Why do I have so many images on my site?
The short answer is "resizes". WordPress creates 4 resizes by default for every image you upload to your site. Your theme, or other plugins you have installed, may add additional sizes to be created for each upload. So while you might look at the Media Library and think you only have 1,000 images, it is likely that you have at least 5,000. As a rough estimate, you can simply multiply the number of resizes by the number of images listed in the Media Library. To find a complete list of resizes, check the advanced settings for the EWWW Image Optimizer. And as of version 3.2, you can run a Scan from the Bulk Optimizer to find out how many images need to be optimized. Running a scan doesn't use any credits, so you can safely run it at any time to count the number of images you have left to optimize.
What to do when the resizes are out of control?
As the video describes, there are two purposes for the resizes that WordPress generates:
- Convenience: by automatically generating various resizes when you upload an image, you no longer need to manually scale the image prior to upload. You can simply upload your image, and insert whichever size is appropriate into your content. And if none of the sizes quite fits your theme or layout, then you can adjust the dimensions of those sizes on the WordPress media settings.
- Responsive design: WordPress 4.4 introduced the new srcset attribute, which lists various sizes of an image alongside whichever image you chose to insert in your post or page. This allows the end-user's device to choose the most appropriate size, whether it is a phone, tablet, laptop, etc.
There are 4 sizes generated by default with WordPress, but themes and plugins can add more for various layouts, eCommerce grids, galleries, widgets, etc. These can quickly add up to 10, 20, or even 30 resizes per upload. If you're not sure which sizes are being used on your site, it's time for some investigation.
The first task, is to think through all the different layouts on your site, and the various widgets that you are using. Do you have a blog page? Do the individual blog posts look different than the main blog listing? Do your pages look different than your posts? Do you have custom content, like testimonials or services that might use a different layout? Do you have a store on your site? Is there a grid view to display your products? Do the individual product pages have a special layout? Lastly, look through all your widgets, and see which ones use images.

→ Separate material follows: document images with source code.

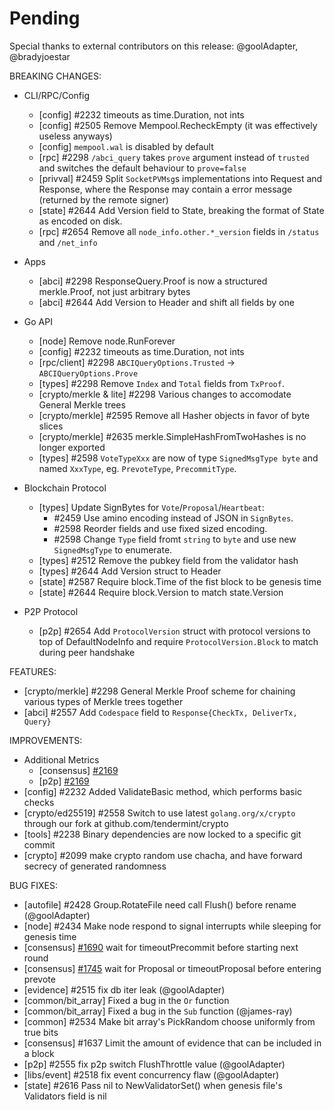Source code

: # Pending

Special thanks to external contributors on this release:
@goolAdapter, @bradyjoestar

BREAKING CHANGES:

* CLI/RPC/Config
  * [config] \#2232 timeouts as time.Duration, not ints
  * [config] \#2505 Remove Mempool.RecheckEmpty (it was effectively useless anyways)
  * [config] `mempool.wal` is disabled by default
  * [rpc] \#2298 `/abci_query` takes `prove` argument instead of `trusted` and switches the default
    behaviour to `prove=false`
  * [privval] \#2459 Split `SocketPVMsg`s implementations into Request and Response, where the Response may contain a error message (returned by the remote signer)
  * [state] \#2644 Add Version field to State, breaking the format of State as
    encoded on disk.
  * [rpc] \#2654 Remove all `node_info.other.*_version` fields in `/status` and
    `/net_info`

* Apps
  * [abci] \#2298 ResponseQuery.Proof is now a structured merkle.Proof, not just
    arbitrary bytes
  * [abci] \#2644 Add Version to Header and shift all fields by one

* Go API
  * [node] Remove node.RunForever
  * [config] \#2232 timeouts as time.Duration, not ints
  * [rpc/client] \#2298 `ABCIQueryOptions.Trusted` -> `ABCIQueryOptions.Prove`
  * [types] \#2298 Remove `Index` and `Total` fields from `TxProof`.
  * [crypto/merkle & lite] \#2298 Various changes to accomodate General Merkle trees
  * [crypto/merkle] \#2595 Remove all Hasher objects in favor of byte slices
  * [crypto/merkle] \#2635 merkle.SimpleHashFromTwoHashes is no longer exported
  * [types] \#2598 `VoteTypeXxx` are now of type `SignedMsgType byte` and named `XxxType`, eg. `PrevoteType`,
    `PrecommitType`.

* Blockchain Protocol
  * [types] Update SignBytes for `Vote`/`Proposal`/`Heartbeat`:
    * \#2459 Use amino encoding instead of JSON in `SignBytes`.
    * \#2598 Reorder fields and use fixed sized encoding.
    * \#2598 Change `Type` field fromt `string` to `byte` and use new
      `SignedMsgType` to enumerate.
  * [types] \#2512 Remove the pubkey field from the validator hash
  * [types] \#2644 Add Version struct to Header
  * [state] \#2587 Require block.Time of the fist block to be genesis time
  * [state] \#2644 Require block.Version to match state.Version

* P2P Protocol
  * [p2p] \#2654 Add `ProtocolVersion` struct with protocol versions to top of
    DefaultNodeInfo and require `ProtocolVersion.Block` to match during peer handshake


FEATURES:
- [crypto/merkle] \#2298 General Merkle Proof scheme for chaining various types of Merkle trees together
- [abci] \#2557 Add `Codespace` field to `Response{CheckTx, DeliverTx, Query}`

IMPROVEMENTS:
- Additional Metrics
    - [consensus] [\#2169](https://github.com/cosmos/cosmos-sdk/issues/2169)
    - [p2p] [\#2169](https://github.com/cosmos/cosmos-sdk/issues/2169)
- [config] \#2232 Added ValidateBasic method, which performs basic checks
- [crypto/ed25519] \#2558 Switch to use latest `golang.org/x/crypto` through our fork at
  github.com/tendermint/crypto
- [tools] \#2238 Binary dependencies are now locked to a specific git commit
- [crypto] \#2099 make crypto random use chacha, and have forward secrecy of generated randomness

BUG FIXES:
- [autofile] \#2428 Group.RotateFile need call Flush() before rename (@goolAdapter)
- [node] \#2434 Make node respond to signal interrupts while sleeping for genesis time
- [consensus] [\#1690](https://github.com/tendermint/tendermint/issues/1690) wait for
timeoutPrecommit before starting next round
- [consensus] [\#1745](https://github.com/tendermint/tendermint/issues/1745) wait for
Proposal or timeoutProposal before entering prevote
- [evidence] \#2515 fix db iter leak (@goolAdapter)
- [common/bit_array] Fixed a bug in the `Or` function
- [common/bit_array] Fixed a bug in the `Sub` function (@james-ray)
- [common] \#2534 Make bit array's PickRandom choose uniformly from true bits
- [consensus] \#1637 Limit the amount of evidence that can be included in a
  block
- [p2p] \#2555 fix p2p switch FlushThrottle value (@goolAdapter)
- [libs/event] \#2518 fix event concurrency flaw (@goolAdapter)
- [state] \#2616 Pass nil to NewValidatorSet() when genesis file's Validators field is nil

Once you have a good feel for all the different layouts on your site, it is time to find out what images they use. It's easiest to watch the video and see how to do this, but the short version (using Google Chrome) is this:
- Visit a page or two for each unique layout.

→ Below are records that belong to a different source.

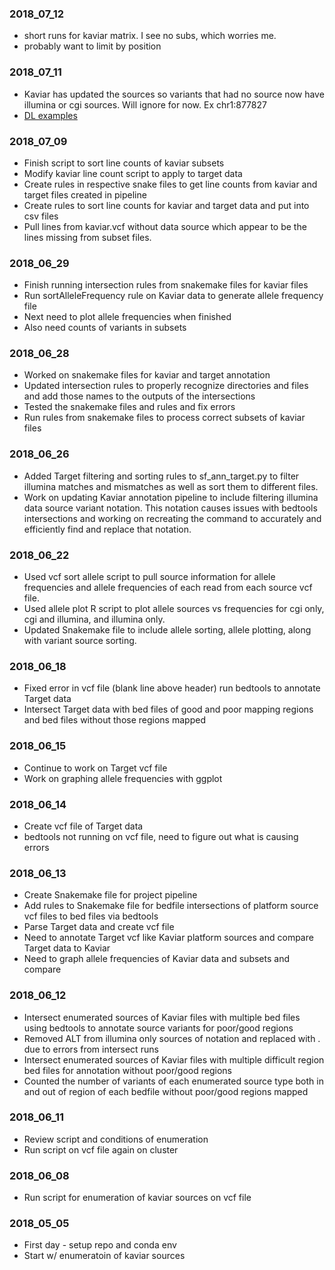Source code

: ### 2018_07_12
* short runs for kaviar matrix. I see no subs, which worries me.
* probably want to limit by position

### 2018_07_11
* Kaviar has updated the sources so variants that had no source now have illumina or cgi sources. Will ignore for now. Ex chr1:877827
* [DL examples](https://github.com/hussius/deeplearning-biology#genomics_variant-calling)

### 2018_07_09
* Finish script to sort line counts of kaviar subsets
* Modify kaviar line count script to apply to target data
* Create rules in respective snake files to get line counts from kaviar and target files created in pipeline
* Create rules to sort line counts for kaviar and target data and put into csv files
* Pull lines from kaviar.vcf without data source which appear to be the lines missing from subset files.

### 2018_06_29
* Finish running intersection rules from snakemake files for kaviar files
* Run sortAlleleFrequency rule on Kaviar data to generate allele frequency file
* Next need to plot allele frequencies when finished
* Also need counts of variants in subsets

### 2018_06_28
*  Worked on snakemake files for kaviar and target annotation
*  Updated intersection rules to properly recognize directories and files and add those names to the outputs of the intersections
*  Tested the snakemake files and rules and fix errors
*  Run rules from snakemake files to process correct subsets of kaviar files

### 2018_06_26
* Added Target filtering and sorting rules to sf_ann_target.py to filter illumina matches and mismatches as well as sort them to different files.
* Work on updating Kaviar annotation pipeline to include filtering illumina data source variant notation.  This notation causes issues with bedtools intersections and working on recreating the command to accurately and efficiently find and replace that notation.


### 2018_06_22
* Used vcf sort allele script to pull source information for allele frequencies and allele frequencies of each read from each source vcf file.
* Used allele plot R script to plot allele sources vs frequencies for cgi only, cgi and illumina, and illumina only.
* Updated Snakemake file to include allele sorting, allele plotting, along with variant source sorting.

### 2018_06_18
* Fixed error in vcf file (blank line above header) run bedtools to annotate Target data
* Intersect Target data with bed files of good and poor mapping regions and bed files without those regions mapped

### 2018_06_15
* Continue to work on Target vcf file
* Work on graphing allele frequencies with ggplot

### 2018_06_14
* Create vcf file of Target data
* bedtools not running on vcf file, need to figure out what is causing errors

### 2018_06_13
* Create Snakemake file for project pipeline
* Add rules to Snakemake file for bedfile intersections of platform source vcf files to bed files via bedtools
* Parse Target data and create vcf file
* Need to annotate Target vcf like Kaviar platform sources and compare Target data to Kaviar
* Need to graph allele frequencies of Kaviar data and subsets and compare

### 2018_06_12
* Intersect enumerated sources of Kaviar files with multiple bed files using bedtools to annotate source variants for poor/good regions
* Removed ALT from illumina only sources of notation <CNx> and replaced with . due to errors from intersect runs
* Intersect enumerated sources of Kaviar files with multiple difficult region bed files for annotation without poor/good regions 
* Counted the number of variants of each enumerated source type both in and out of region of each bedfile without poor/good regions mapped

### 2018_06_11
* Review script and conditions of enumeration
* Run script on vcf file again on cluster

### 2018_06_08
* Run script for enumeration of kaviar sources on vcf file

### 2018_05_05
* First day - setup repo and conda env
* Start w/ enumeratoin of kaviar sources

- Right click on every image that appears to use a unique size on the page, and click Inspect.
- Hover over the image url/address in the source, and see what size it is.
- Make a note of every unique size you encounter.
- If an image has the srcset attribute, with multiple images listed, look for the dimensions of each of the images listed in the srcset.
When you have a complete list of all the sizes used on your site, there are two things you can do:
First, you might find you want to adjust the dimensions for the default WordPress sizes to make them fit your page(s) better. Then, you'll want to visit the EWWW I.O. settings page, click on the Advanced tab, and look through the full list of registered sizes. Any that you could not find on your site, can be disabled. If you disable a size from being created, and you find out you need it later, you can run a plugin like Regenerate Thumbnails to get those sizes back. If you just disabled a size from being optimized and find you need it optimized, simply uncheck the appropriate size in the advanced EWWW I.O. settings, and then run a Bulk Optimize. EWWW will scan through your images, and find the new size(s) that you enabled so that they can be optimized.